When we don’t communicate our needs , it may be because we don’t have the skills to do it in a way that won’t be hurtful to either person. We’re afraid of what may happen, so we don’t even try.
Therapy is a safe place to work through these feelings and practice without risk, and there are also books and methods that we recommend to develop your communication skills and give you more confidence and comfort. For example, there’s What We Say Matters: Practicing Nonviolent Communication, co-written by Judith Lasater, yoga teacher and psychologist, and her husband Ike Lasater.
The book presents the authors’ own experiences and adaptations of nonviolent communication, a technique created by Marshall Rosenberg in the 1960s. This is very much aligned with my own communication philosophy, that you should speak your truth, with kindness and compassion. It’s hard to go wrong when you’re thinking of the other person and how they’re going to receive what you’re saying.
There are four components to nonviolent communication that are useful to understand.
- Observation versus judgement – Notice what is actually happening, without labeling it as good or bad, right or wrong.
- Feelings – Tune in to your own body sensation and emotions, rather than automatically playing out old thoughts and beliefs.
- Needs – Accept your basic human needs and evaluate where they are being met or not met; I also encourage people to look at how to meet your needs internally, independent of what’s happening around you.
- Requests – Make clear requests, rather than demands, without any “shoulds,” fear, shame, guilt, obligation, manipulation, or passive-aggressiveness. Even if the other person isn’t practicing this philosophy, WE can still do this. The other person doesn’t need to reciprocate in kind.

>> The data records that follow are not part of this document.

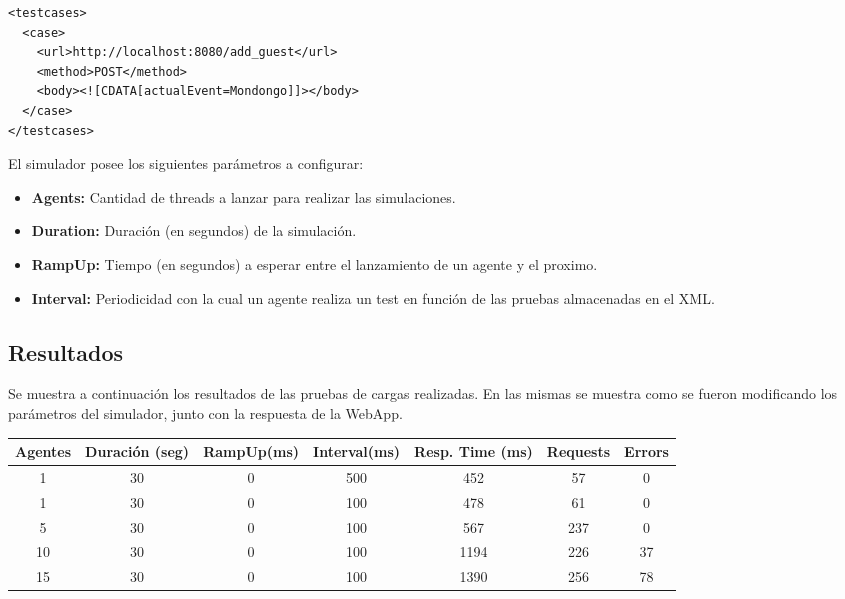 \documentclass[a4paper,10pt]{article}
\begin{document}
        \lstset{language=XML}
        \begin{lstlisting}
<testcases>
  <case>
    <url>http://localhost:8080/add_guest</url>
    <method>POST</method>
    <body><![CDATA[actualEvent=Mondongo]]></body>
  </case>
</testcases>
        \end{lstlisting}

        \vspace{1cm}
        \noindent El simulador posee los siguientes parámetros a configurar:
        \begin{itemize}
            \item \textbf{Agents:} Cantidad de threads a lanzar para realizar las simulaciones.
            \item \textbf{Duration:} Duración (en segundos) de la simulación.
            \item \textbf{RampUp:} Tiempo (en segundos) a esperar entre el lanzamiento de un agente y el proximo.
            \item \textbf{Interval:} Periodicidad con la cual un agente realiza un test en función de las pruebas
            almacenadas en el XML.
        \end{itemize}

        \subsection{Resultados}
            Se muestra a continuación los resultados de las pruebas de cargas realizadas. En las mismas se muestra
            como se fueron modificando los parámetros del simulador, junto con la respuesta de la WebApp. 

            \vspace{1cm}
            \hspace*{-3cm} 
            \begin{tabular}{|c|c|c|c|c|c|c|}
                \hline
                \textbf{Agentes} & \textbf{Duración (seg)} & \textbf{RampUp(ms)} & \textbf{Interval(ms)} & \textbf{Resp. Time (ms)} & \textbf{Requests} & \textbf{Errors} \\
                \hline
                1 & 30 & 0 & 500 & 452 & 57 & 0 \\
                \hline 
                1 & 30 & 0 & 100 & 478 & 61 & 0 \\
                \hline 
                5 & 30 & 0 & 100 & 567 & 237 & 0 \\
                \hline 
                10 & 30 & 0 & 100 & 1194 & 226 & 37 \\
                \hline 
                15 & 30 & 0 & 100 & 1390 & 256 & 78 \\
                \hline 
            \end{tabular}
\end{document}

This last point reiterates that aside from how we choose to communicate our message, the other very important piece is letting go of the outcome – how our words might be received. Sometimes we’re so attached to getting a particular outcome that we change our own truths. We’re afraid that if we say what we really mean, someone will leave us, hate us, abandon us, or think badly of us. This takes co-dependency to a harmful level.
Another book we recommend is Taking the War Out of Our Words: The Art of Powerful Non-Defensive Communication by Sharon Ellison, who encourages readers to ask non-defensive questions and get our stories straight.
Therapy, especially group therapy, is a very effective place to learn how to communicate more effectively, because you get to practice in a safe space. If you mess up, you get gentle feedback and you can keep trying again. The therapy session or group is a microcosm for the outside world, and what you practice here you can apply out there.
It’s not that all therapists are perfect communicators, but we’ve worked on and can model communication skills such as validating and encouraging, that you can use in how you talk to yourself and others.
You can also learn a lot from just going out into the world and watching how people talk to each other. Go sit in Starbucks and just observe. Notice where communication is effective or ineffective. Notice where what one person says is or is not what the other person hears. Discuss your observations with your therapist or group, or speak to a trusted friend about how you can use what you see to improve your own communication.